Lets face it, the economy is cold, bad, not fun right now. When the economy goes sour, so does the financial welfare of most of us. For the housing market, this means that many folks need to sell their homes, foreclose, or do a short sale. What is the difference between a foreclosure and a short sale, and what does it mean for buyers and sellers?
- Definition: Foreclosure is the legal and professional proceeding in which a lender obtains a court ordered termination of a mortgagor’s equitable right of redemption. Some call it the “F” word for sellers. In most cases, the lender obtains a security interest — like the property — from the borrower. If the borrower defaults on the loan, the lender then tries to repossess the property and gives the borrower the chance to repay the debt. Because the lender is then in a tight spot, not knowing for sure that they will receive the debt repayment from the borrower, the lender will usually then get what they can from the property, like selling it at auction. There is a lot of legal stuff that goes into a foreclosure — meaning, lots of paperwork, deadlines, and such — and it is not a favorable outcome for the borrower.

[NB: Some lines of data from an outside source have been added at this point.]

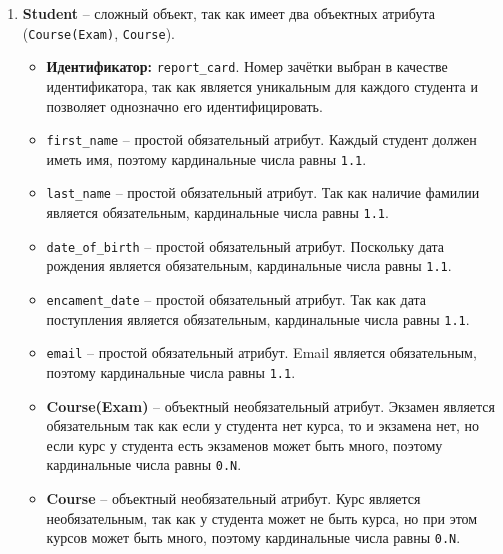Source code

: \documentclass[a4paper, 14pt]{extarticle}
\begin{document}
\begin{enumerate}
    \item \textbf{Student} -- сложный объект, так как имеет два объектных атрибута (\texttt{Course(Exam)}, \texttt{Course}).
    \begin{itemize}
        \item \textbf{Идентификатор:} \texttt{report\_card}. 
        Номер зачётки выбран в качестве идентификатора, так как является уникальным для каждого студента и позволяет однозначно его идентифицировать.
        \item \texttt{first\_name} – простой обязательный атрибут. Каждый студент должен иметь имя, поэтому кардинальные числа равны \texttt{1.1}.
        \item \texttt{last\_name} – простой обязательный атрибут. Так как наличие фамилии является обязательным, кардинальные числа равны \texttt{1.1}.
        \item \texttt{date\_of\_birth} – простой обязательный атрибут. Поскольку дата рождения является обязательным, кардинальные числа равны \texttt{1.1}.
        \item \texttt{encament\_date} – простой обязательный атрибут. Так как дата поступления является обязательным, кардинальные числа равны \texttt{1.1}.
        \item \texttt{email} – простой обязательный атрибут. Email является обязательным, поэтому кардинальные числа равны \texttt{1.1}.
        \item \textbf{Course(Exam)} – объектный необязательный атрибут. Экзамен является обязательным так как если у студента нет курса, то и экзамена нет, но если курс у студента есть экзаменов может быть много, поэтому кардинальные числа равны \texttt{0.N}.
        \item \textbf{Course} – объектный необязательный атрибут. Курс является необязательным, так как у студента может не быть курса, но при этом курсов может быть много, поэтому кардинальные числа равны \texttt{0.N}.
    \end{itemize}


\end{enumerate}
\end{document}
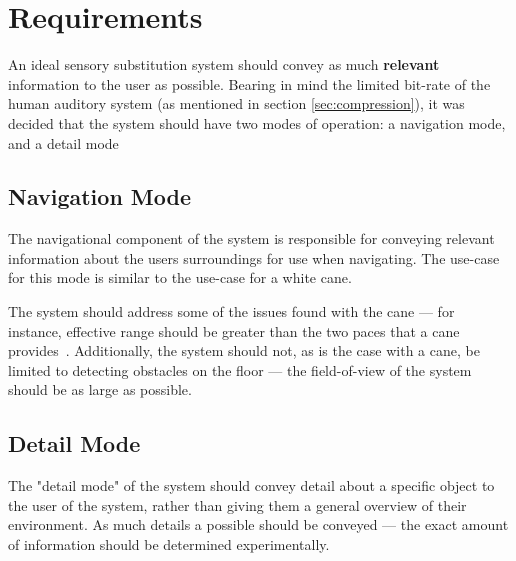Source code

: \section{Requirements}
An ideal sensory substitution system should convey as much \textbf{relevant} information to the user as possible. Bearing in mind the limited bit-rate of the human auditory system (as mentioned in section \ref{sec:compression}), it was decided that the system should have two modes of operation: a navigation mode, and a detail mode

\subsection{Navigation Mode}
The navigational component of the system is responsible for conveying relevant information about the users surroundings for use when navigating. The use-case for this mode is similar to the use-case for a white cane.

The system should address some of the issues found with the cane --- for instance, effective range should be greater than the two paces that a cane provides~\cite{mobilityenhancement}. Additionally, the system should not, as is the case with a cane, be limited to detecting obstacles on the floor --- the field-of-view of the system should be as large as possible.

\subsection{Detail Mode}
The "detail mode" of the system should convey detail about a specific object to the user of the system, rather than giving them a general overview of their environment. As much details a possible should be conveyed --- the exact amount of information should be determined experimentally.
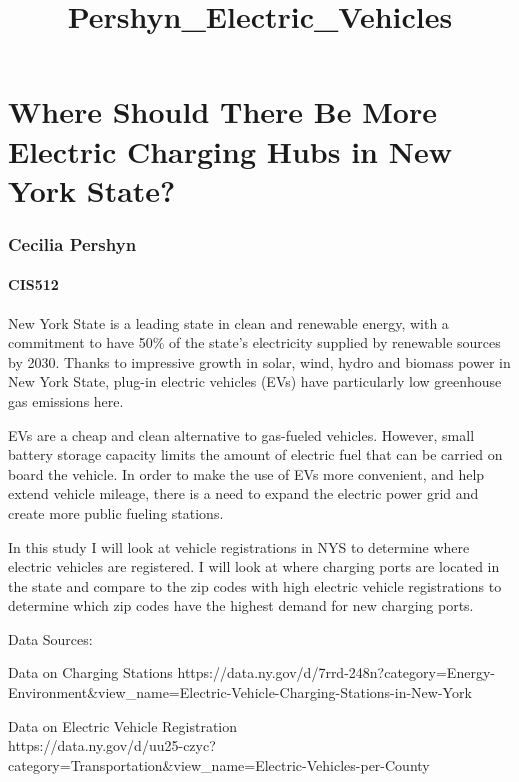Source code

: \documentclass[11pt]{article}
\title{Pershyn\_Electric\_Vehicles}
\begin{document}
    
    
    \maketitle
    
    

    
    \section{Where Should There Be More Electric Charging Hubs in New York
State?}\label{where-should-there-be-more-electric-charging-hubs-in-new-york-state}

\subsubsection{Cecilia Pershyn}\label{cecilia-pershyn}

\paragraph{CIS512}\label{cis512}

New York State is a leading state in clean and renewable energy, with a
commitment to have 50\% of the state's electricity supplied by renewable
sources by 2030. Thanks to impressive growth in solar, wind, hydro and
biomass power in New York State, plug-in electric vehicles (EVs) have
particularly low greenhouse gas emissions here.

EVs are a cheap and clean alternative to gas-fueled vehicles. However,
small battery storage capacity limits the amount of electric fuel that
can be carried on board the vehicle. In order to make the use of EVs
more convenient, and help extend vehicle mileage, there is a need to
expand the electric power grid and create more public fueling stations.

In this study I will look at vehicle registrations in NYS to determine
where electric vehicles are registered. I will look at where charging
ports are located in the state and compare to the zip codes with high
electric vehicle registrations to determine which zip codes have the
highest demand for new charging ports.

Data Sources:

Data on Charging Stations
https://data.ny.gov/d/7rrd-248n?category=Energy-Environment\&view\_name=Electric-Vehicle-Charging-Stations-in-New-York

Data on Electric Vehicle Registration\\
https://data.ny.gov/d/uu25-czyc?category=Transportation\&view\_name=Electric-Vehicles-per-County
\end{document}
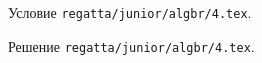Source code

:\problem
Условие \texttt{regatta/junior/algbr/4.tex}.

\solution Решение \texttt{regatta/junior/algbr/4.tex}.
\endproblem
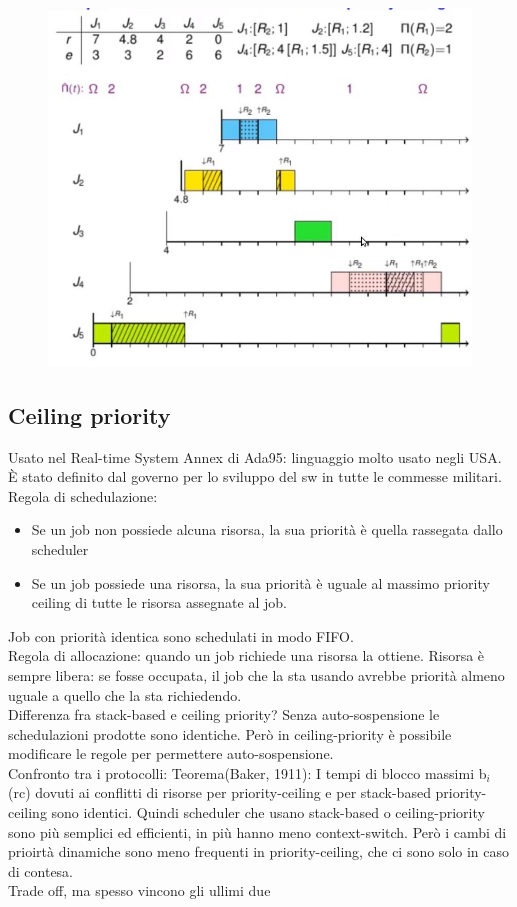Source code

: \documentclass[12pt, oneside]{extbook}
\begin{document}
\begin{figure}[!h]
\centering
\includegraphics[scale=0.4]{immagini/image-032.jpg}
\end{figure}
\subsection{Ceiling priority}
Usato nel Real-time System Annex di Ada95: linguaggio molto usato negli USA. È stato definito dal governo per lo sviluppo del sw in tutte le commesse militari.\\ Regola di schedulazione:
\begin{itemize}
\item Se un job non possiede alcuna risorsa, la sua priorità è quella rassegata dallo scheduler
\item Se un job possiede una risorsa, la sua priorità è uguale al massimo priority ceiling di tutte le risorsa assegnate al job.
\end{itemize}
Job con priorità identica sono schedulati in modo FIFO.\\ Regola di allocazione: quando un job richiede una risorsa la ottiene. Risorsa è sempre libera: se fosse occupata, il job che la sta usando avrebbe priorità almeno uguale a quello che la sta richiedendo.\\ Differenza fra stack-based e ceiling priority? Senza auto-sospensione le schedulazioni prodotte sono identiche. Però in ceiling-priority è possibile modificare le regole per permettere auto-sospensione.\\ Confronto tra i protocolli: Teorema(Baker, 1911): I tempi di blocco massimi b$_{i}$(rc) dovuti ai conflitti di risorse per priority-ceiling e per stack-based priority-ceiling sono identici. Quindi scheduler che usano stack-based o ceiling-priority sono più semplici ed efficienti, in più hanno meno context-switch. Però i cambi di prioirtà dinamiche sono meno frequenti in priority-ceiling, che ci sono solo in caso di contesa.\\ Trade off, ma spesso vincono gli ullimi due
\end{document}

- Buyers: Buyers can get great deals on foreclosed properties because they usually sell at auction. Folks can get homes for way less than they would pay with a regular sales transaction. Foreclosures are quite common these days (although, thankfully, not too common in Harrisonburg!), so there are a good deal of properties to choose from. Foreclosure auctions are required to be advertised a certain number of times in the newspaper, too, so you’ll always be in the know.
- Sellers: Foreclosures are not favorable. They take a 200 – 400 point hit on your credit score, put you in a bad financial situation, you may be required to leave your home immediately, and will always have a foreclosure on your record, which means lenders down the road may not approve you for another home loan.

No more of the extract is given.